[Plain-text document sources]
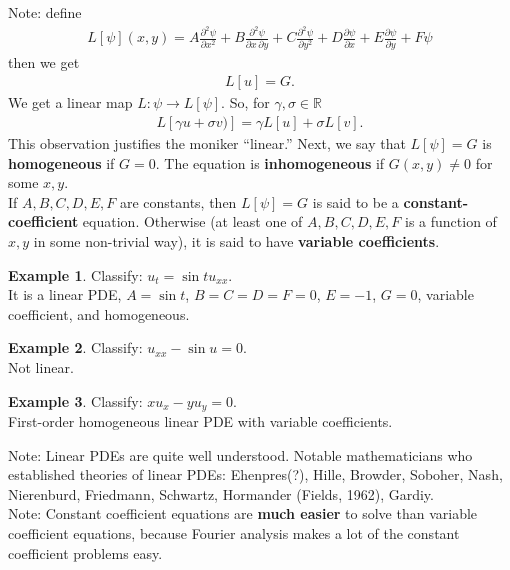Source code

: \documentclass{book}
\theoremstyle{definition}
\newtheorem{exmp}{Example}[section]
\begin{document}

Note: define
\begin{align*}
L[\psi](x,y) = A\frac{\partial^2 \psi}{\partial x^2} + B\frac{\partial^2 \psi}{\partial x\,\partial y} + C\frac{\partial^2 \psi}{\partial y^2} + D\frac{\partial \psi}{\partial x} + E\frac{\partial \psi}{\partial y} + F\psi
\end{align*}
then we get
\begin{align*}
L[u] = G.
\end{align*}
We get a linear map $L:\psi\rightarrow L[\psi]$. So, for $\gamma, \sigma \in \mathbb{R}$
\begin{align*}
L[\gamma u+ \sigma v)] = \gamma L[u] + \sigma L[v].
\end{align*}
This observation justifies the moniker ``linear.'' Next, we say that $L[\psi] = G$ is \textbf{homogeneous} if $G = 0$. The equation is \textbf{inhomogeneous} if $G(x,y)\neq 0$ for some $x,y$.\\

If $A,B,C,D,E,F$ are constants, then $L[\psi] = G$ is said to be a \textbf{constant-coefficient} equation. Otherwise (at least one of $A,B,C,D,E,F$ is a function of $x,y$ in some non-trivial way), it is said to have \textbf{variable coefficients}. 

\begin{exmp}
	Classify: $u_t = \sin t u_{xx}$.\\
	
	It is a linear PDE, $A = \sin t$, $B=C=D=F=0$, $E=-1$, $G=0$, variable coefficient, and homogeneous. 
\end{exmp}
\begin{exmp}
	Classify: $u_{xx} -\sin u = 0$.\\
	
	Not linear.
\end{exmp}

\begin{exmp}
	Classify: $xu_x - yu_y = 0$.\\
	
	First-order homogeneous linear PDE with variable coefficients. 
\end{exmp}

Note: Linear PDEs are quite well understood. Notable mathematicians who established theories of linear PDEs: Ehenpres(?), Hille, Browder, Soboher, Nash, Nierenburd, Friedmann, Schwartz, Hormander (Fields, 1962), Gardiy.\\

Note: Constant coefficient equations are \textbf{much easier} to solve than variable coefficient equations, because Fourier analysis makes a lot of the constant coefficient problems easy.\\
\end{document}
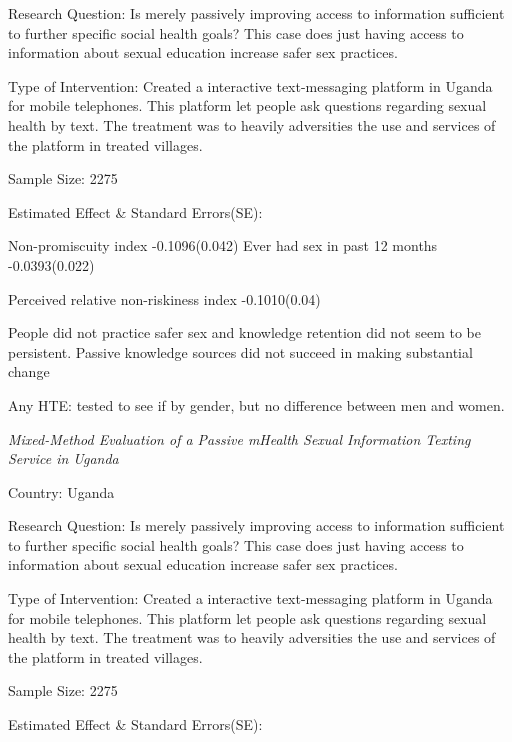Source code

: \documentclass{article}
\begin{document}
\hfill

Research Question:
 Is merely passively improving access to  information sufficient to further specific social health goals? This case does just having access to information about sexual education increase safer sex practices.

\hfill

Type of Intervention: Created a  interactive text-messaging platform in Uganda for mobile telephones. This platform let people ask questions regarding sexual health by text. The treatment was to heavily adversities the use and services of the platform in treated villages.

\hfill

Sample Size: 2275
\hfill

Estimated Effect \& Standard Errors(SE): 

Non-promiscuity index -0.1096(0.042)
Ever had sex in past 12 months -0.0393(0.022)

Perceived relative non-riskiness index -0.1010(0.04)


\hfill
People did not practice safer sex and knowledge retention did not seem to be persistent. Passive knowledge sources did not succeed in making substantial change



\hfill

Any HTE: tested to see if by gender, but no difference between men and women.

\hfill

\textit{Mixed-Method Evaluation of a Passive mHealth Sexual Information Texting Service in Uganda
}


\hfill

Country: Uganda

\hfill

Research Question:
 Is merely passively improving access to  information sufficient to further specific social health goals? This case does just having access to information about sexual education increase safer sex practices.

\hfill

Type of Intervention: Created a  interactive text-messaging platform in Uganda for mobile telephones. This platform let people ask questions regarding sexual health by text. The treatment was to heavily adversities the use and services of the platform in treated villages.

\hfill

Sample Size: 2275
\hfill

Estimated Effect \& Standard Errors(SE): 
\end{document}
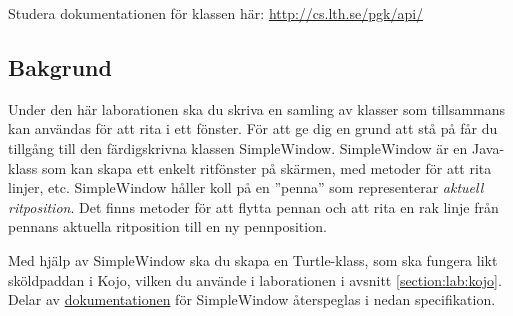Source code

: 

\Lab{\LabWeekSIX}

\begin{Goals}

\end{Goals}

\begin{Preparations}
\item {}

\item Studera dokumentationen för klassen  här: \url{http://cs.lth.se/pgk/api/}


\end{Preparations}

\subsection{Bakgrund}

Under den här laborationen ska du skriva en samling av klasser som tillsammans kan användas för att rita i ett fönster. För att ge dig en grund att stå på får du tillgång till den färdigskrivna klassen SimpleWindow. SimpleWindow är en Java-klass som kan skapa ett enkelt ritfönster på skärmen, med metoder för att rita linjer, etc. SimpleWindow håller koll på en ''penna'' som representerar \textit{aktuell ritposition}. Det finns metoder för att flytta pennan och att rita en rak linje från pennans aktuella ritposition till en ny pennposition.

Med hjälp av SimpleWindow ska du skapa en Turtle-klass, som ska fungera likt sköldpaddan i Kojo, vilken du använde i laborationen i avsnitt \ref{section:lab:kojo}. Delar av \href{http://cs.lth.se/pgk/api/}{dokumentationen} för SimpleWindow återspeglas i nedan specifikation.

# WHAT TO DO
Where a line above holds the word "linear", copy it.

# ANSWER
We get a linear map $L:\psi\rightarrow L[\psi]$. So, for $\gamma, \sigma \in \mathbb{R}$
This observation justifies the moniker ``linear.'' Next, we say that $L[\psi] = G$ is \textbf{homogeneous} if $G = 0$. The equation is \textbf{inhomogeneous} if $G(x,y)\neq 0$ for some $x,y$.\\
	It is a linear PDE, $A = \sin t$, $B=C=D=F=0$, $E=-1$, $G=0$, variable coefficient, and homogeneous. 
	Not linear.
	First-order homogeneous linear PDE with variable coefficients. 
Note: Linear PDEs are quite well understood. Notable mathematicians who established theories of linear PDEs: Ehenpres(?), Hille, Browder, Soboher, Nash, Nierenburd, Friedmann, Schwartz, Hormander (Fields, 1962), Gardiy.\\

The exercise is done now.